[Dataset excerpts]
__________

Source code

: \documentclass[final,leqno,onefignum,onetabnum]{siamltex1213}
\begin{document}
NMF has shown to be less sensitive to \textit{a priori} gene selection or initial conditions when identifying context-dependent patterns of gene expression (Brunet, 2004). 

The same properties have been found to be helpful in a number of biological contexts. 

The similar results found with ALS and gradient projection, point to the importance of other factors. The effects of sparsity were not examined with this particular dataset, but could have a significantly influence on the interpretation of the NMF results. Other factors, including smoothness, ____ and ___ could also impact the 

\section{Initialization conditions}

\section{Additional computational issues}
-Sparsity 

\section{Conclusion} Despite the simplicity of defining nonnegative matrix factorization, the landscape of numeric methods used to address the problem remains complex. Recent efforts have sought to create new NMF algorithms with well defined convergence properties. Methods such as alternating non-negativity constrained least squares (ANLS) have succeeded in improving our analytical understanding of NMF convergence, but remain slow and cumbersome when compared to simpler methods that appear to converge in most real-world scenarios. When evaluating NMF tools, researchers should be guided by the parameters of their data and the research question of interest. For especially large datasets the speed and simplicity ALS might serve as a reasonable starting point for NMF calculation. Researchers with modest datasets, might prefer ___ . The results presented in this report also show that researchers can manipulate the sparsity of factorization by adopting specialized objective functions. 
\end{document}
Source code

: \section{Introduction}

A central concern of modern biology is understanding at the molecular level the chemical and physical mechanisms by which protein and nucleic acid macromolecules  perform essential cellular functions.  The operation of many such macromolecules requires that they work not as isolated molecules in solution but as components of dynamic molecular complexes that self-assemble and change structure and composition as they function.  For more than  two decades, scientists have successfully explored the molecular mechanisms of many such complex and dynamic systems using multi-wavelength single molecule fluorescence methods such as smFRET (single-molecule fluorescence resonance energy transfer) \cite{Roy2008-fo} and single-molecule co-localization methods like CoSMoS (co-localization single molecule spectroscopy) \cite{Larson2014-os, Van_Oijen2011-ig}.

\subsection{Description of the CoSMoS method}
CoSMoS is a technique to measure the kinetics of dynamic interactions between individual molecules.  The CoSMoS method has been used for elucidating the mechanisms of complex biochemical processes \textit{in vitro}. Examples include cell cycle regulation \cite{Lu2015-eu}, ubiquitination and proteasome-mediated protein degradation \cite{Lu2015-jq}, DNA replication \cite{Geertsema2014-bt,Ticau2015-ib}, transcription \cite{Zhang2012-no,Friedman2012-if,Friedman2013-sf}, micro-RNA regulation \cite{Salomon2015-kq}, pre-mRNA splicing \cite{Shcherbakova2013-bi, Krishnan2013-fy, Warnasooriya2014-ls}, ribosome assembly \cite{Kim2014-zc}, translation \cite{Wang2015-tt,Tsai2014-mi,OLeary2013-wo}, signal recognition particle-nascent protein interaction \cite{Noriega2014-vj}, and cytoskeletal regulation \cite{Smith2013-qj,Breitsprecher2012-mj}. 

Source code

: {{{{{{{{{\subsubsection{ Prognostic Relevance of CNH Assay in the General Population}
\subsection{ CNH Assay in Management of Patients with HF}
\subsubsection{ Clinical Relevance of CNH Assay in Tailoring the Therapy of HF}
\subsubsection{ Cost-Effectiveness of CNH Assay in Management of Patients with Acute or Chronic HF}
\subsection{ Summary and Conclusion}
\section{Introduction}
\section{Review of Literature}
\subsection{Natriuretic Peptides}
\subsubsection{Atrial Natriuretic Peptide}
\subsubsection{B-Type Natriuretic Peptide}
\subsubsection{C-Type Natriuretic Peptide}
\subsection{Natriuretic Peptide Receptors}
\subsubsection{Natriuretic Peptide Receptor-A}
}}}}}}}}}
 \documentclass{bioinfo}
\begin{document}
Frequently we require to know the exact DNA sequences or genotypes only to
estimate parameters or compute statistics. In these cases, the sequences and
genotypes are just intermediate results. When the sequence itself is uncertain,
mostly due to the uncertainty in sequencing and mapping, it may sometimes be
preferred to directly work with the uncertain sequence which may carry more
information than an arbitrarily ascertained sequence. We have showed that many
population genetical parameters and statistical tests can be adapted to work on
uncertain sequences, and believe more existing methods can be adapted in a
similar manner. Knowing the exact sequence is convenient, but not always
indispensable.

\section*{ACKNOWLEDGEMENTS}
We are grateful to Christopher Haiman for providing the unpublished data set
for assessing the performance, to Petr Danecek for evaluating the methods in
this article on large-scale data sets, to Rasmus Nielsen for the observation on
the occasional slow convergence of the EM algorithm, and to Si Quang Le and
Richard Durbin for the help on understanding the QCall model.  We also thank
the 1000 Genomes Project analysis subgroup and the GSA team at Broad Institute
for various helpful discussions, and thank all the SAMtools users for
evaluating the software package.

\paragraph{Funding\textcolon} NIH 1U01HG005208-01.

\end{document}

__________

Exercise instructions.
Your response should consist of the records, printed exactly.

Written response.
Source code

: \documentclass[final,leqno,onefignum,onetabnum]{siamltex1213}
\begin{document}
NMF has shown to be less sensitive to \textit{a priori} gene selection or initial conditions when identifying context-dependent patterns of gene expression (Brunet, 2004). 

The same properties have been found to be helpful in a number of biological contexts. 

The similar results found with ALS and gradient projection, point to the importance of other factors. The effects of sparsity were not examined with this particular dataset, but could have a significantly influence on the interpretation of the NMF results. Other factors, including smoothness, ____ and ___ could also impact the 

\section{Initialization conditions}

\section{Additional computational issues}
-Sparsity 

\section{Conclusion} Despite the simplicity of defining nonnegative matrix factorization, the landscape of numeric methods used to address the problem remains complex. Recent efforts have sought to create new NMF algorithms with well defined convergence properties. Methods such as alternating non-negativity constrained least squares (ANLS) have succeeded in improving our analytical understanding of NMF convergence, but remain slow and cumbersome when compared to simpler methods that appear to converge in most real-world scenarios. When evaluating NMF tools, researchers should be guided by the parameters of their data and the research question of interest. For especially large datasets the speed and simplicity ALS might serve as a reasonable starting point for NMF calculation. Researchers with modest datasets, might prefer ___ . The results presented in this report also show that researchers can manipulate the sparsity of factorization by adopting specialized objective functions. 
\end{document}
Source code

: \section{Introduction}

A central concern of modern biology is understanding at the molecular level the chemical and physical mechanisms by which protein and nucleic acid macromolecules  perform essential cellular functions.  The operation of many such macromolecules requires that they work not as isolated molecules in solution but as components of dynamic molecular complexes that self-assemble and change structure and composition as they function.  For more than  two decades, scientists have successfully explored the molecular mechanisms of many such complex and dynamic systems using multi-wavelength single molecule fluorescence methods such as smFRET (single-molecule fluorescence resonance energy transfer) \cite{Roy2008-fo} and single-molecule co-localization methods like CoSMoS (co-localization single molecule spectroscopy) \cite{Larson2014-os, Van_Oijen2011-ig}.

\subsection{Description of the CoSMoS method}
CoSMoS is a technique to measure the kinetics of dynamic interactions between individual molecules.  The CoSMoS method has been used for elucidating the mechanisms of complex biochemical processes \textit{in vitro}. Examples include cell cycle regulation \cite{Lu2015-eu}, ubiquitination and proteasome-mediated protein degradation \cite{Lu2015-jq}, DNA replication \cite{Geertsema2014-bt,Ticau2015-ib}, transcription \cite{Zhang2012-no,Friedman2012-if,Friedman2013-sf}, micro-RNA regulation \cite{Salomon2015-kq}, pre-mRNA splicing \cite{Shcherbakova2013-bi, Krishnan2013-fy, Warnasooriya2014-ls}, ribosome assembly \cite{Kim2014-zc}, translation \cite{Wang2015-tt,Tsai2014-mi,OLeary2013-wo}, signal recognition particle-nascent protein interaction \cite{Noriega2014-vj}, and cytoskeletal regulation \cite{Smith2013-qj,Breitsprecher2012-mj}. 

Source code

: {{{{{{{{{\subsubsection{ Prognostic Relevance of CNH Assay in the General Population}
\subsection{ CNH Assay in Management of Patients with HF}
\subsubsection{ Clinical Relevance of CNH Assay in Tailoring the Therapy of HF}
\subsubsection{ Cost-Effectiveness of CNH Assay in Management of Patients with Acute or Chronic HF}
\subsection{ Summary and Conclusion}
\section{Introduction}
\section{Review of Literature}
\subsection{Natriuretic Peptides}
\subsubsection{Atrial Natriuretic Peptide}
\subsubsection{B-Type Natriuretic Peptide}
\subsubsection{C-Type Natriuretic Peptide}
\subsection{Natriuretic Peptide Receptors}
\subsubsection{Natriuretic Peptide Receptor-A}
}}}}}}}}}
 \documentclass{bioinfo}
\begin{document}
Frequently we require to know the exact DNA sequences or genotypes only to
estimate parameters or compute statistics. In these cases, the sequences and
genotypes are just intermediate results. When the sequence itself is uncertain,
mostly due to the uncertainty in sequencing and mapping, it may sometimes be
preferred to directly work with the uncertain sequence which may carry more
information than an arbitrarily ascertained sequence. We have showed that many
population genetical parameters and statistical tests can be adapted to work on
uncertain sequences, and believe more existing methods can be adapted in a
similar manner. Knowing the exact sequence is convenient, but not always
indispensable.

\section*{ACKNOWLEDGEMENTS}
We are grateful to Christopher Haiman for providing the unpublished data set
for assessing the performance, to Petr Danecek for evaluating the methods in
this article on large-scale data sets, to Rasmus Nielsen for the observation on
the occasional slow convergence of the EM algorithm, and to Si Quang Le and
Richard Durbin for the help on understanding the QCall model.  We also thank
the 1000 Genomes Project analysis subgroup and the GSA team at Broad Institute
for various helpful discussions, and thank all the SAMtools users for
evaluating the software package.

\paragraph{Funding\textcolon} NIH 1U01HG005208-01.

\end{document}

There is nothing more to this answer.